All indications are that Naperville doesn’t have a problem with housing discrimination, and the city’s Fair Housing Advisory Commission wants to keep it that way.
“The Fair Housing Advisory Commission has really doubled its efforts this year,” Commissioner Michele Hilger said Tuesday.
Part of those efforts was the public forum at which Hilger spoke, attended by a small group of citizens at the Nichols Public Library in Naperville’s downtown.
April is recognized across the nation as Fair Housing Month, and Hilger reviewed the history of the Federal Fair Housing Act of 1968.
The landmark legislation makes illegal discrimination in housing because of race, color, national origin, religion, sex, familial status or disability.
Naperville has its own Fair Housing ordinance, largely based on the federal legislation.
Most housing is covered under the ordinance, except for owner-occupied housing with less than four units, single-family residences sold without a broker and housing for specific groups, such as sororities or fraternities.
A video presented several different scenes depicting activity that would be considered housing discrimination, including people being rejected for reasons of disability, marital status and family makeup.
Hilger also presented information on procedures for filing a complaint if a person thought they were discriminated against by a Naperville landlord or real estate agent.
With Naperville having 52,000 housing units and roughly 141,000 residents, Hilger said it was a “statistical probability” that discrimination occurs, whatever the frequency might be.
Commission member Tom Miers agreed that some level of housing discrimination is likely.
He said that while most people would like to think it doesn’t happen in the modern age, the reality is that “we also know that it does happen … we need a safe environment (for complaints to be heard).”
When Kevin Coyne, former commission member and current member of the city’s Planning and Zoning Commission, asked about the frequency of housing bias complaints, Miers said that the commission has gone quite some time without a complaint.
He said that the complaints seem to come “in waves” and typically are more frequent after the city makes an outreach to the community.
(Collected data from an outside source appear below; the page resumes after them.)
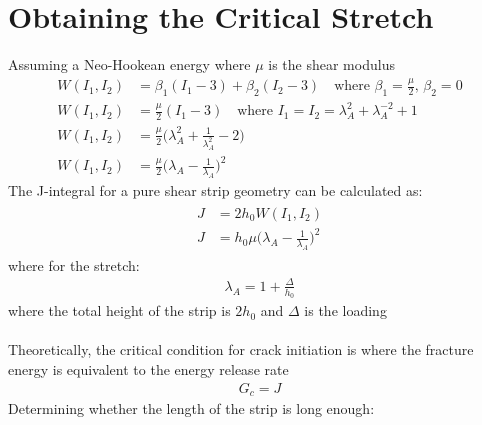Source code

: \documentclass[12pt,3p]{article}
\numberwithin{equation}{section}
\begin{document}
\section{Obtaining the Critical Stretch}
Assuming a Neo-Hookean energy where $\mu$ is the shear modulus 
\begin{align*}
W(I_1, I_2) &= \beta_1 (I_1 - 3) + \beta_2 (I_2 - 3) \quad \text{where } \beta_1 = \frac{\mu}{2}, \, \beta_2 = 0 \\
W(I_1, I_2) &= \frac{\mu}{2} (I_1 - 3) \quad \text{where } I_1 = I_2 = \lambda_A^2 + \lambda_A^{-2} + 1 \\
W(I_1, I_2) &= \frac{\mu}{2} \bigg( \lambda_A^2 + \frac{1}{\lambda_A^2} - 2 \bigg) \\
W(I_1, I_2) &= \frac{\mu}{2} \bigg( \lambda_A - \frac{1}{\lambda_A} \bigg)^2
\end{align*}
The J-integral for a pure shear strip geometry can be calculated as:
\begin{align}\label{EqJAnalytical}
\begin{split}
J &= 2 h_0 W(I_1, I_2) \\
J &= h_0 \mu \bigg( \lambda_A - \frac{1}{\lambda_A} \bigg)^2
\end{split}
\end{align}
where for the stretch:
\begin{align}\label{EqStretch}
\lambda_A = 1 + \frac{\Delta}{h_0}
\end{align}
where the total height of the strip is $2h_0$ and $\Delta$ is the loading \\ \\
Theoretically, the critical condition for crack initiation is where the fracture energy is equivalent to the energy release rate  
\begin{align*}
G_c = J 
\end{align*}
Determining whether the length of the strip is long enough:
\end{document}
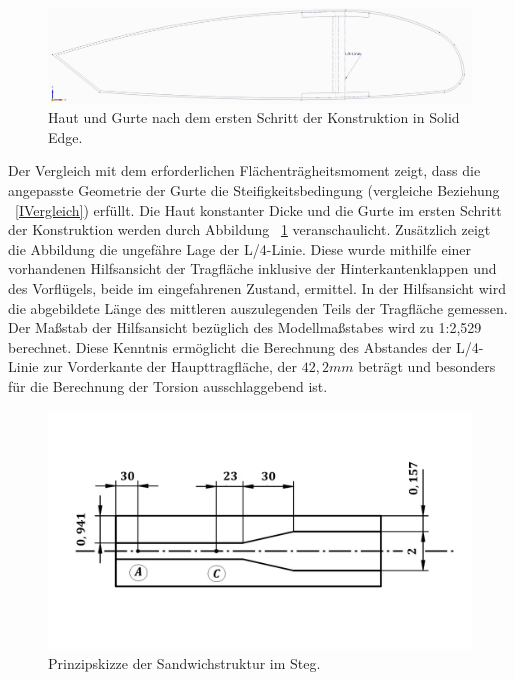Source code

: \begin{figure}
	\includegraphics[width=1.0\textwidth]{Bilder/Kontur.jpg}
	\caption{Haut und Gurte nach dem ersten Schritt der Konstruktion in Solid Edge.}
	\label{fig: Kontur}
\end{figure} 
Der Vergleich mit dem erforderlichen Flächenträgheitsmoment zeigt, dass die angepasste Geometrie der Gurte die Steifigkeitsbedingung (vergleiche Beziehung ~\ref{IVergleich}) erfüllt. Die Haut konstanter Dicke und die Gurte im ersten Schritt der Konstruktion werden durch Abbildung ~\ref{fig: Kontur} veranschaulicht. Zusätzlich zeigt die Abbildung die ungefähre Lage der L/4-Linie. Diese wurde mithilfe einer vorhandenen Hilfsansicht der Tragfläche inklusive der Hinterkantenklappen und des Vorflügels, beide im eingefahrenen Zustand, ermittel. In der Hilfsansicht wird die abgebildete Länge des mittleren auszulegenden Teils der Tragfläche gemessen. Der Maßstab der Hilfsansicht bezüglich des Modellmaßstabes wird zu 1:2,529 berechnet. Diese Kenntnis ermöglicht die Berechnung des Abstandes der L/4-Linie zur Vorderkante der Haupttragfläche, der $ 42,2mm $ beträgt und besonders für die Berechnung der Torsion ausschlaggebend ist.\\

\begin{figure}
	\includegraphics[width=1.0\textwidth]{Bilder/StegPrinzip.jpg}
	\caption{Prinzipskizze der Sandwichstruktur im Steg.}
	\label{fig: Steg}
\end{figure}

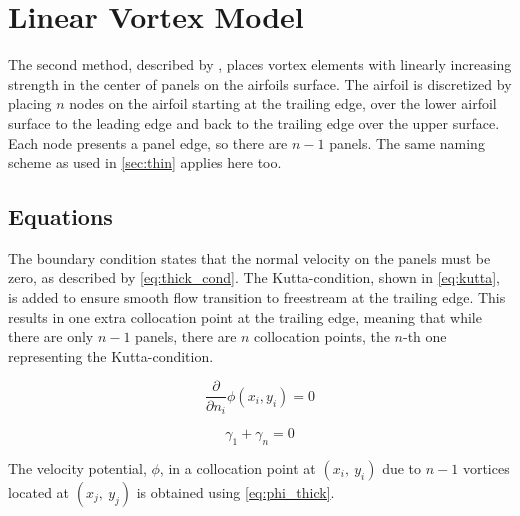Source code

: \section{Linear Vortex Model}
\label{sec:thick}
The second method, described by %
\citeauthor{kuethe_chow_1998}\cite{kuethe_chow_1998}, places vortex elements
with linearly increasing strength in the center of panels on the airfoils
surface. The airfoil is discretized by placing $n$ nodes on the airfoil starting
at the trailing edge, over the lower airfoil surface to the leading edge and
back to the trailing edge over the upper surface. Each node presents a panel
edge, so there are $n-1$ panels. The same naming scheme as used in
\autoref{sec:thin} applies here too.

\subsection{Equations}
\label{ssec:eq_thick}
The boundary condition states that the normal velocity on the panels
must be zero, as described by \autoref{eq:thick_cond}\cite{kuethe_chow_1998}.
The Kutta-condition, shown in \autoref{eq:kutta}, is
added to ensure smooth flow transition to freestream at the trailing edge. This
results in one extra collocation point at the trailing edge, meaning that while
there are only $n-1$ panels, there are $n$ collocation points, the $n$-th one
representing the Kutta-condition.
\smallskip

\begin{minipage}{.5\linewidth}
\begin{equation}
  \label{eq:thick_cond}
  \frac{\partial}{\partial n_{i}} \phi\left(x_{i}, y_{i}\right)=0
  \end{equation}
\end{minipage}
\begin{minipage}{.5\linewidth}
\begin{equation}
  \label{eq:kutta}
      \gamma_1 + \gamma_{n} = 0
\end{equation}
\end{minipage}
\smallskip

The velocity potential, $\phi$, in a collocation point at $(x_i,\: y_i)$ due
to $n-1$ vortices located at $(x_j, \: y_j)$ is obtained using
\autoref{eq:phi_thick}.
Indeed, Hilger indicated that in the time she has served on the commission, there had been only two complaints filed, one dismissed as unfounded and the other dropped when the complaining party failed to respond to a request for more information.
One person asked if asking for different rents in the same rental property was discrimination. Miers said that rental complexes can legally ask for different rents for different types of units, but not different prices for identical units, based on any of the protected categories.
Another person asked about the legality of high rental prices in an affluent community like Naperville.
“An owner can price it however they want,” Hilger said.
At various times in recent years, Naperville officials have been examining the merits of licensing landlords within city limits, but no decision has yet been made.
“City Council is still looking at it,” Anna Straczek, staff liaison to the Fair Housing Advisory Commission, said.